____ ENTRIES SUPPLIED
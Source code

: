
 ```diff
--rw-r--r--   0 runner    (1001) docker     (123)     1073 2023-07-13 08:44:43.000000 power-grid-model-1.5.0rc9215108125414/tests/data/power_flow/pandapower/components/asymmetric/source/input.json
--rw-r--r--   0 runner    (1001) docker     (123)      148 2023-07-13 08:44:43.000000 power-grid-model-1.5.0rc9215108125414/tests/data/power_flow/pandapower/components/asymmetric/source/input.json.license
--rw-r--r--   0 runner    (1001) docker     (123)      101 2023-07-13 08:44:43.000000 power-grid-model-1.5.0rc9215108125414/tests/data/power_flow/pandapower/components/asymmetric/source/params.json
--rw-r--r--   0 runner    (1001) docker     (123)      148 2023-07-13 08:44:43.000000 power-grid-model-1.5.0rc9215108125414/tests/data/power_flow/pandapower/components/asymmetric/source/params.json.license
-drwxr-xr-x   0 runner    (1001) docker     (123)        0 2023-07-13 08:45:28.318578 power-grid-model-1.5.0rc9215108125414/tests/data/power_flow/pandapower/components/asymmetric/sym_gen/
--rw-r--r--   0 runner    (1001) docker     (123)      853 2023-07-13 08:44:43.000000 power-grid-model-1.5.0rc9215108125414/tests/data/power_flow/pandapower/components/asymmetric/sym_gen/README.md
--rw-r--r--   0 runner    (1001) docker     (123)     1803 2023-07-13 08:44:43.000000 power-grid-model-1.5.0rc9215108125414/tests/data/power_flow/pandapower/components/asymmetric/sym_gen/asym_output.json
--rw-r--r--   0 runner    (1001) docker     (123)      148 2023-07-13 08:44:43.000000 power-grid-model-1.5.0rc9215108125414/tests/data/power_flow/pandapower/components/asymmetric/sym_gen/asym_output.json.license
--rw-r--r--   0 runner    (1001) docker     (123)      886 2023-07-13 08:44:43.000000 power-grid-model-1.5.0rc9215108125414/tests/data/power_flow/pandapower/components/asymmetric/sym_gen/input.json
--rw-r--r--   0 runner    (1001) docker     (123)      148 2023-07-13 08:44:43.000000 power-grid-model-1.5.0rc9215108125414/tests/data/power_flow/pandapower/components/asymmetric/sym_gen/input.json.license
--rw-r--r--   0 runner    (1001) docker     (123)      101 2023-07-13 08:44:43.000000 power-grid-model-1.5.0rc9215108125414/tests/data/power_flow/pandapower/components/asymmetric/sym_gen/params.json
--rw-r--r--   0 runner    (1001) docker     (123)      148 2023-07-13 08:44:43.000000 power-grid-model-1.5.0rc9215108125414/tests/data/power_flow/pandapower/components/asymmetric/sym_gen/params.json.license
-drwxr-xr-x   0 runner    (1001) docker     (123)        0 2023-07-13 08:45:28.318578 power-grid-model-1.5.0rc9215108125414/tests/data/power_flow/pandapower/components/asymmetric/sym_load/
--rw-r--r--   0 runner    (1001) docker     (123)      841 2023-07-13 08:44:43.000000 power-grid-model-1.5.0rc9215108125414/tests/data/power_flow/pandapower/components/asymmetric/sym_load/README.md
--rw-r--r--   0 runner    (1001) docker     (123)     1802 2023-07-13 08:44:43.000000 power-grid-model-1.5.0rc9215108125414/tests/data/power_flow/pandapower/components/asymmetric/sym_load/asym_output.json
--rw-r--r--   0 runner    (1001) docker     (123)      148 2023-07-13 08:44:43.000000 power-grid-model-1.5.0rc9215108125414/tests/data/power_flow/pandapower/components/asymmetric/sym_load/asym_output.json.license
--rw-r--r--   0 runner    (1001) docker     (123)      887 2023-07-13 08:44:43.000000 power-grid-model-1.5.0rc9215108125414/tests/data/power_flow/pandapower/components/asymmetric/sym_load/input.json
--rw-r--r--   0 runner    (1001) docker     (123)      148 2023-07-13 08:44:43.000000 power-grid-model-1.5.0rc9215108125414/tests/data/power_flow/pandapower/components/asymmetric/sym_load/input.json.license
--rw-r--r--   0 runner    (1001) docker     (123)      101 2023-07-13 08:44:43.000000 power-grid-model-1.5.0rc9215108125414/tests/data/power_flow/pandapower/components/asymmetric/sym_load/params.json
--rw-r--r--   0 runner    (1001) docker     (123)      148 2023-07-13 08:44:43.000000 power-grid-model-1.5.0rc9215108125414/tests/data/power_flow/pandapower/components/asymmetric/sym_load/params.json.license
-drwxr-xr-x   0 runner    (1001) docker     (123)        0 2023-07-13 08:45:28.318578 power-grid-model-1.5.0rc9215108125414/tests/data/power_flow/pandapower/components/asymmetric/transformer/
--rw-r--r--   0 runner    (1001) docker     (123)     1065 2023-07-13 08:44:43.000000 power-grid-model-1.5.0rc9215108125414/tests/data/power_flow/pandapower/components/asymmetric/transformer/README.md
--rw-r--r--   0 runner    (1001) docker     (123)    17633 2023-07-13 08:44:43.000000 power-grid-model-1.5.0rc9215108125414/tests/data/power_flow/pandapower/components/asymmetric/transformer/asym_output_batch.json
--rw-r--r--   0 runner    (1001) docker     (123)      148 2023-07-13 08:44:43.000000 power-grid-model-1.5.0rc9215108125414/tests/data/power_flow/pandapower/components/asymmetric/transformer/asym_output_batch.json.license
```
________
**WHAT YOU HAVE TO DO**
Each record should be returned precisely as written.

**ANSWER**
Source code

:
 ```diff
--rw-r--r--   0 runner    (1001) docker     (123)     1073 2023-07-13 08:44:43.000000 power-grid-model-1.5.0rc9215108125414/tests/data/power_flow/pandapower/components/asymmetric/source/input.json
--rw-r--r--   0 runner    (1001) docker     (123)      148 2023-07-13 08:44:43.000000 power-grid-model-1.5.0rc9215108125414/tests/data/power_flow/pandapower/components/asymmetric/source/input.json.license
--rw-r--r--   0 runner    (1001) docker     (123)      101 2023-07-13 08:44:43.000000 power-grid-model-1.5.0rc9215108125414/tests/data/power_flow/pandapower/components/asymmetric/source/params.json
--rw-r--r--   0 runner    (1001) docker     (123)      148 2023-07-13 08:44:43.000000 power-grid-model-1.5.0rc9215108125414/tests/data/power_flow/pandapower/components/asymmetric/source/params.json.license
-drwxr-xr-x   0 runner    (1001) docker     (123)        0 2023-07-13 08:45:28.318578 power-grid-model-1.5.0rc9215108125414/tests/data/power_flow/pandapower/components/asymmetric/sym_gen/
--rw-r--r--   0 runner    (1001) docker     (123)      853 2023-07-13 08:44:43.000000 power-grid-model-1.5.0rc9215108125414/tests/data/power_flow/pandapower/components/asymmetric/sym_gen/README.md
--rw-r--r--   0 runner    (1001) docker     (123)     1803 2023-07-13 08:44:43.000000 power-grid-model-1.5.0rc9215108125414/tests/data/power_flow/pandapower/components/asymmetric/sym_gen/asym_output.json
--rw-r--r--   0 runner    (1001) docker     (123)      148 2023-07-13 08:44:43.000000 power-grid-model-1.5.0rc9215108125414/tests/data/power_flow/pandapower/components/asymmetric/sym_gen/asym_output.json.license
--rw-r--r--   0 runner    (1001) docker     (123)      886 2023-07-13 08:44:43.000000 power-grid-model-1.5.0rc9215108125414/tests/data/power_flow/pandapower/components/asymmetric/sym_gen/input.json
--rw-r--r--   0 runner    (1001) docker     (123)      148 2023-07-13 08:44:43.000000 power-grid-model-1.5.0rc9215108125414/tests/data/power_flow/pandapower/components/asymmetric/sym_gen/input.json.license
--rw-r--r--   0 runner    (1001) docker     (123)      101 2023-07-13 08:44:43.000000 power-grid-model-1.5.0rc9215108125414/tests/data/power_flow/pandapower/components/asymmetric/sym_gen/params.json
--rw-r--r--   0 runner    (1001) docker     (123)      148 2023-07-13 08:44:43.000000 power-grid-model-1.5.0rc9215108125414/tests/data/power_flow/pandapower/components/asymmetric/sym_gen/params.json.license
-drwxr-xr-x   0 runner    (1001) docker     (123)        0 2023-07-13 08:45:28.318578 power-grid-model-1.5.0rc9215108125414/tests/data/power_flow/pandapower/components/asymmetric/sym_load/
--rw-r--r--   0 runner    (1001) docker     (123)      841 2023-07-13 08:44:43.000000 power-grid-model-1.5.0rc9215108125414/tests/data/power_flow/pandapower/components/asymmetric/sym_load/README.md
--rw-r--r--   0 runner    (1001) docker     (123)     1802 2023-07-13 08:44:43.000000 power-grid-model-1.5.0rc9215108125414/tests/data/power_flow/pandapower/components/asymmetric/sym_load/asym_output.json
--rw-r--r--   0 runner    (1001) docker     (123)      148 2023-07-13 08:44:43.000000 power-grid-model-1.5.0rc9215108125414/tests/data/power_flow/pandapower/components/asymmetric/sym_load/asym_output.json.license
--rw-r--r--   0 runner    (1001) docker     (123)      887 2023-07-13 08:44:43.000000 power-grid-model-1.5.0rc9215108125414/tests/data/power_flow/pandapower/components/asymmetric/sym_load/input.json
--rw-r--r--   0 runner    (1001) docker     (123)      148 2023-07-13 08:44:43.000000 power-grid-model-1.5.0rc9215108125414/tests/data/power_flow/pandapower/components/asymmetric/sym_load/input.json.license
--rw-r--r--   0 runner    (1001) docker     (123)      101 2023-07-13 08:44:43.000000 power-grid-model-1.5.0rc9215108125414/tests/data/power_flow/pandapower/components/asymmetric/sym_load/params.json
--rw-r--r--   0 runner    (1001) docker     (123)      148 2023-07-13 08:44:43.000000 power-grid-model-1.5.0rc9215108125414/tests/data/power_flow/pandapower/components/asymmetric/sym_load/params.json.license
-drwxr-xr-x   0 runner    (1001) docker     (123)        0 2023-07-13 08:45:28.318578 power-grid-model-1.5.0rc9215108125414/tests/data/power_flow/pandapower/components/asymmetric/transformer/
--rw-r--r--   0 runner    (1001) docker     (123)     1065 2023-07-13 08:44:43.000000 power-grid-model-1.5.0rc9215108125414/tests/data/power_flow/pandapower/components/asymmetric/transformer/README.md
--rw-r--r--   0 runner    (1001) docker     (123)    17633 2023-07-13 08:44:43.000000 power-grid-model-1.5.0rc9215108125414/tests/data/power_flow/pandapower/components/asymmetric/transformer/asym_output_batch.json
--rw-r--r--   0 runner    (1001) docker     (123)      148 2023-07-13 08:44:43.000000 power-grid-model-1.5.0rc9215108125414/tests/data/power_flow/pandapower/components/asymmetric/transformer/asym_output_batch.json.license
```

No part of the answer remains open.